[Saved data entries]
+ + + + +
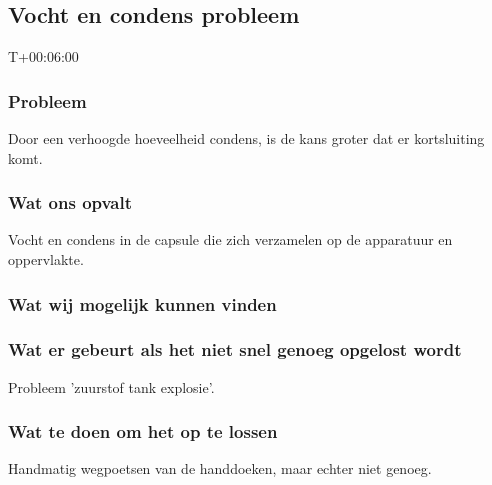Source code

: \subsection{Vocht en condens probleem}
T+00:06:00

\subsubsection{Probleem}
Door een verhoogde hoeveelheid condens, is de kans groter dat er kortsluiting komt.

\subsubsection{Wat ons opvalt}
Vocht en condens in de capsule die zich verzamelen op de apparatuur en oppervlakte.

\subsubsection{Wat wij mogelijk kunnen vinden}

\subsubsection{Wat er gebeurt als het niet snel genoeg opgelost wordt}
Probleem 'zuurstof tank explosie'.

\subsubsection{Wat te doen om het op te lossen}
Handmatig wegpoetsen van de handdoeken, maar echter niet genoeg.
+ + + + +
REQUIRED ACTION: Please write out exactly, and only, the lines from the beginning of the entries through the line containing "wij mogelijk kunnen", including both and skipping all pictures.

RESULT OF THE TASK:
Source code

: \subsection{Vocht en condens probleem}
T+00:06:00

\subsubsection{Probleem}
Door een verhoogde hoeveelheid condens, is de kans groter dat er kortsluiting komt.

\subsubsection{Wat ons opvalt}
Vocht en condens in de capsule die zich verzamelen op de apparatuur en oppervlakte.

\subsubsection{Wat wij mogelijk kunnen vinden}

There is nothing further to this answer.